Try not to be so nervous about using water around their head/face during baths. Try using a cup full of water, and while holding the dog's head downward, pour it lightly to wet the head. Using a baby wash cloth will help around the eye area if you are really nervous. Make sure you use either a tearless shampoo, or Spa Lavish Facial Scrub (which most of us use). Two months is too long to not thoroughly wet and shampoo the head/face, so just dive in and try it!  You can also stuff a small piece of a cotton ball in their ears (lightly inserted...not jammed way down in there of course) to help cover the ear canal and absorb any water that may drip in. It's really not that bad, it's just a matter of just sucking it up and doing it!


----------



## Kitkat (Mar 24, 2010)

Aww you're such a good mommy. I use the wipes just for the bottom and paws. I think you can do it. Don't be scared. My pup kind of mellowed out when I bathed him. Maybe he was in shock?  Just kidding. He seemed to rather enjoy it.
Maybe yours will too? And if all else fails, you can use a washcloth to wet, shampoo, and rinse...I learned that on here. It'll probably take more time but it's worth it.


----------



## Kitkat (Mar 24, 2010)

LJSquishy said:


> Try not to be so nervous about using water around their head/face during baths. Try using a cup full of water, and while holding the dog's head downward, pour it lightly to wet the head. Using a baby wash cloth will help around the eye area if you are really nervous. Make sure you use either a tearless shampoo, or Spa Lavish Facial Scrub (which most of us use). Two months is too long to not thoroughly wet and shampoo the head/face, so just dive in and try it!  You can also stuff a small piece of a cotton ball in their ears (lightly inserted...not jammed way down in there of course) to help cover the ear canal and absorb any water that may drip in. It's really not that bad, it's just a matter of just sucking it up and doing it!
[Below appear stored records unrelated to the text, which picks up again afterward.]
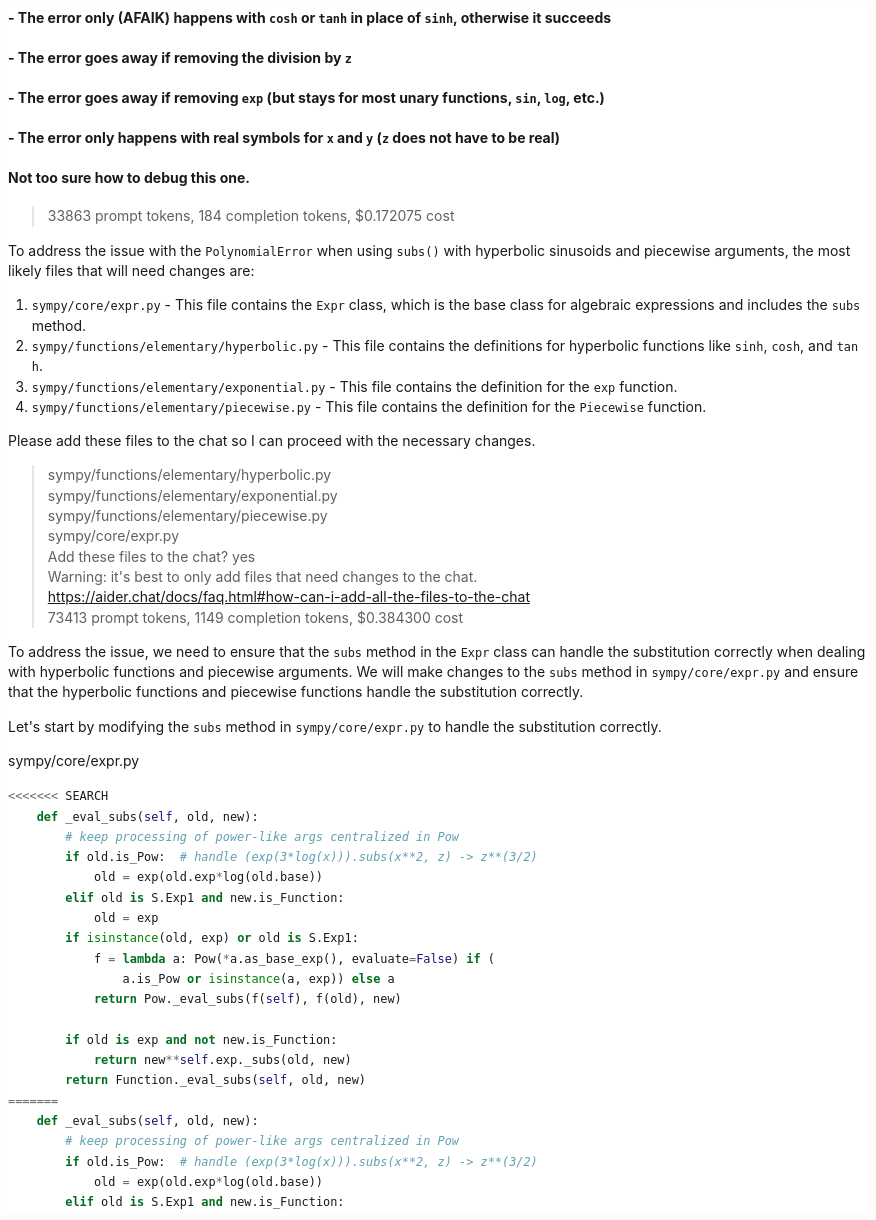 #### - The error only (AFAIK) happens with `cosh` or `tanh` in place of `sinh`, otherwise it succeeds  
#### - The error goes away if removing the division by `z`  
#### - The error goes away if removing `exp` (but stays for most unary functions, `sin`, `log`, etc.)  
#### - The error only happens with real symbols for `x` and `y` (`z` does not have to be real)  
####   
#### Not too sure how to debug this one.  
> 33863 prompt tokens, 184 completion tokens, $0.172075 cost  

To address the issue with the `PolynomialError` when using `subs()` with hyperbolic sinusoids and piecewise arguments, the most likely files that will need changes are:

1. `sympy/core/expr.py` - This file contains the `Expr` class, which is the base class for algebraic expressions and includes the `subs` method.
2. `sympy/functions/elementary/hyperbolic.py` - This file contains the definitions for hyperbolic functions like `sinh`, `cosh`, and `tanh`.
3. `sympy/functions/elementary/exponential.py` - This file contains the definition for the `exp` function.
4. `sympy/functions/elementary/piecewise.py` - This file contains the definition for the `Piecewise` function.

Please add these files to the chat so I can proceed with the necessary changes.

> sympy/functions/elementary/hyperbolic.py  
> sympy/functions/elementary/exponential.py  
> sympy/functions/elementary/piecewise.py  
> sympy/core/expr.py  
> Add these files to the chat? yes  
> Warning: it's best to only add files that need changes to the chat.  
> https://aider.chat/docs/faq.html#how-can-i-add-all-the-files-to-the-chat  
> 73413 prompt tokens, 1149 completion tokens, $0.384300 cost  

To address the issue, we need to ensure that the `subs` method in the `Expr` class can handle the substitution correctly when dealing with hyperbolic functions and piecewise arguments. We will make changes to the `subs` method in `sympy/core/expr.py` and ensure that the hyperbolic functions and piecewise functions handle the substitution correctly.

Let's start by modifying the `subs` method in `sympy/core/expr.py` to handle the substitution correctly.

sympy/core/expr.py
```python
<<<<<<< SEARCH
    def _eval_subs(self, old, new):
        # keep processing of power-like args centralized in Pow
        if old.is_Pow:  # handle (exp(3*log(x))).subs(x**2, z) -> z**(3/2)
            old = exp(old.exp*log(old.base))
        elif old is S.Exp1 and new.is_Function:
            old = exp
        if isinstance(old, exp) or old is S.Exp1:
            f = lambda a: Pow(*a.as_base_exp(), evaluate=False) if (
                a.is_Pow or isinstance(a, exp)) else a
            return Pow._eval_subs(f(self), f(old), new)

        if old is exp and not new.is_Function:
            return new**self.exp._subs(old, new)
        return Function._eval_subs(self, old, new)
=======
    def _eval_subs(self, old, new):
        # keep processing of power-like args centralized in Pow
        if old.is_Pow:  # handle (exp(3*log(x))).subs(x**2, z) -> z**(3/2)
            old = exp(old.exp*log(old.base))
        elif old is S.Exp1 and new.is_Function:
```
Really great suggestions - just thought I'd add something about the cotton ball - although I'm not sure you want to go this route - 

My daughter recently had otitis of the middle ear so it's been especially important for us NOT to get water in her ears so what the ENT specialist suggested was to yes, gently place a small cotton ball in her ear but then to close it with VASELINE to render it impermeable since cotton will absorb water. Of course, vaseline and fur?? I realize not a good mix but just thought I'd put my 2sense in.


----------



## BellaWella (May 2, 2010)

thank you everyone!!! Her next bath is Sunday and already bought the Spa Lavish facial scrub.... I will be trying a few different ways and see whats more comfortable for her and I. I am nervous but If the first few times goes well, Im sure ill get over...I just hate that I could hurt her without meaning to!!:OMG!:


----------